J’ai grandi dans une famille qui lisait beaucoup. Mon père était un véritable rat de bibliothèque, et notre chambre était remplie non seulement de livres pour enfants, mais aussi de littérature japonaise et étrangère. C'est donc tout naturellement que nous avons commencé à lire des œuvres traduites, découvrant des noms, des cultures, des scènes et des intrigues inconnus, dont le
Journal de Yunbogi. En commençant ma lecture, j'ai été envahie par une sensation étrange que je n'avais jamais ressentie dans aucun autre livre. J'avais envie de tout nier, de dire : « c'est ça, “nous” (우리) ? Non, c'est impossible. »
Le personnage principal de l’histoire, un jeune coréen, décrit sa vie au milieu des cicatrices de la guerre, de l'extrême pauvreté et de la séparation d'avec sa famille. À l'époque, j'étais au collège et je savais que j'étais d’origine coréenne, sans pour autant en maîtriser la langue. La Corée, pour moi, me semblait lointaine. Elle n’était qu’un pays où je rendais visite à ma famille une fois par an. Ce « nous », est-ce le « nous » pour « êtres humains » ? Ou le « nous » pour « les Coréens », ou pour « immigrés coréens » ?
C’est probablement à partir de ce moment-là que j’ai commencé à prendre mes distances avec ce pays qu’est la Corée. Le contenu du livre était sûrement trop difficile à lire pour une jeune fille de mon âge, à moins que ce soit ma volonté de rester dans ma zone de confort. Mais en grandissant, j’ai compris, comme pas mal de gens, qu'il est impossible de rester dans sa zone de confort. Après mes études, j'ai décidé de partir en Corée pour étudier. Au début, je pensais me contenter d'apprendre la langue, mais au fur et à mesure, j’ai commencé à vouloir lire des œuvres écrites par des auteurs coréens. Et plus j’en lisais, plus j’étais curieuse de savoir comment vivent les Coréens qui vivent en Corée. Ressentaient-ils de la même manière que moi ces mots, ce vocabulaire ?

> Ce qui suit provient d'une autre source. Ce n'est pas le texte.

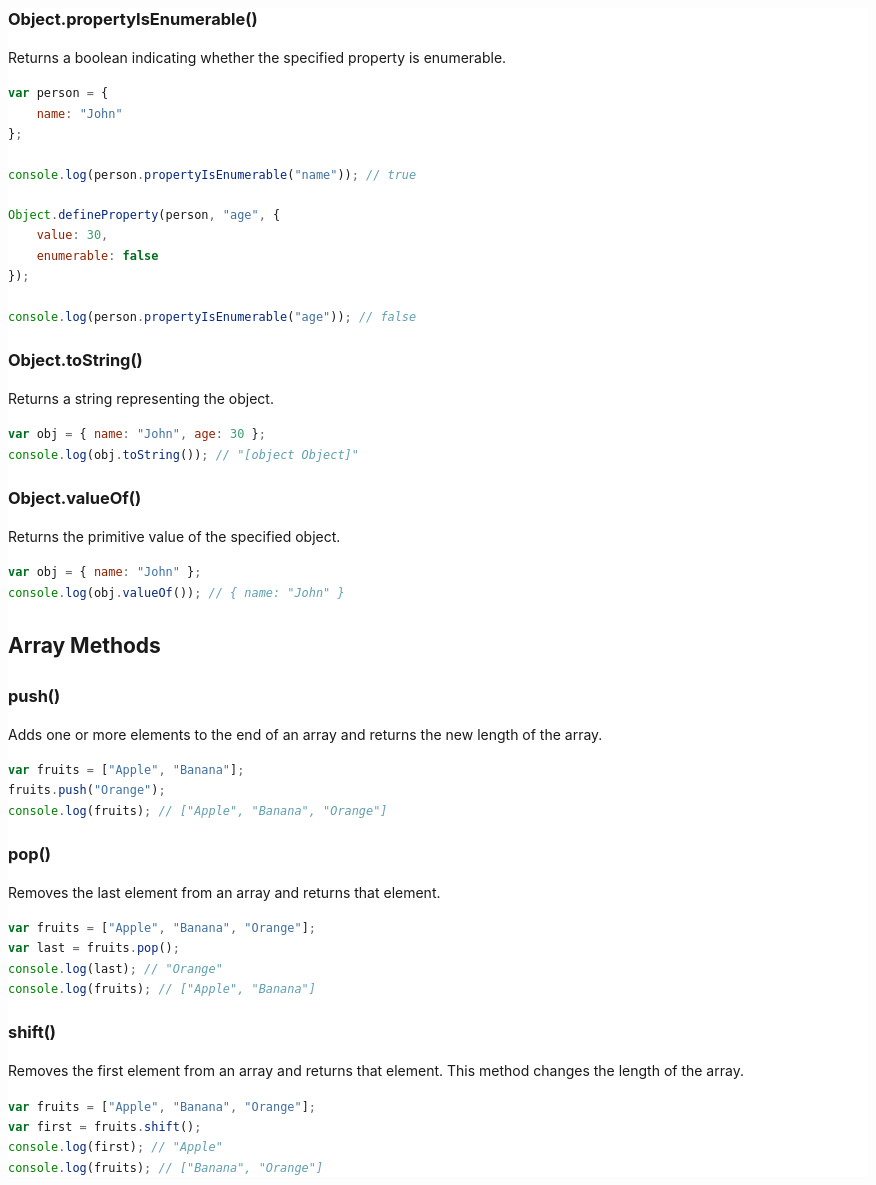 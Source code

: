 ### Object.propertyIsEnumerable()
Returns a boolean indicating whether the specified property is enumerable.
```javascript
var person = {
    name: "John"
};

console.log(person.propertyIsEnumerable("name")); // true

Object.defineProperty(person, "age", {
    value: 30,
    enumerable: false
});

console.log(person.propertyIsEnumerable("age")); // false
```

### Object.toString()
Returns a string representing the object.
```javascript
var obj = { name: "John", age: 30 };
console.log(obj.toString()); // "[object Object]"
```

### Object.valueOf()
Returns the primitive value of the specified object.
```javascript
var obj = { name: "John" };
console.log(obj.valueOf()); // { name: "John" }
```

## Array Methods

### push()
Adds one or more elements to the end of an array and returns the new length of the array.
```javascript
var fruits = ["Apple", "Banana"];
fruits.push("Orange");
console.log(fruits); // ["Apple", "Banana", "Orange"]
```

### pop()
Removes the last element from an array and returns that element.
```javascript
var fruits = ["Apple", "Banana", "Orange"];
var last = fruits.pop();
console.log(last); // "Orange"
console.log(fruits); // ["Apple", "Banana"]
```

### shift()
Removes the first element from an array and returns that element. This method changes the length of the array.
```javascript
var fruits = ["Apple", "Banana", "Orange"];
var first = fruits.shift();
console.log(first); // "Apple"
console.log(fruits); // ["Banana", "Orange"]
```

Je ne m’identifie ni comme une Coréenne, ni comme une Japonaise, mais comme issue de la troisième génération d’immigrés coréens au Japon. Ces trois identités paraissent semblables, et sont pourtant très différentes. Le fil de ma vie a sûrement été guidé par la curiosité née de ces différences et par la surprise ressentie face à ce que je croyais être des similarités. Pour moi, la traduction littéraire est un moyen d’aider à la compréhension des lecteurs et de satisfaire, au moins un peu, ma propre curiosité.
Comme le soleil qui se coucherait après une dure journée de travail, le monde a changé. On entend des chansons japonaises à la télévision coréenne et on organise des cours de maquillage à la coréenne au Japon. Chaque jour, je rencontre des personnes courageuses qui, comme moi, s'étonnent des différences et, au lieu de dresser des murs ou de prendre leurs distances, se posent des questions, cherchent à comprendre.
Être traducteur, c'est rêver avec l'auteur, voyager entre l’œuvre et la réalité. C'est s'intéresser, apprendre, reconnaître l’inconnu et la nouveauté. Une fois que ce processus est acquis, il est possible de se comprendre et d’imaginer l’avenir.
Kang Bang-hwa enseigne la traduction coréen/japonais au sein de la Translation Academy de l'Institut coréen de traduction littéraire depuis 2016.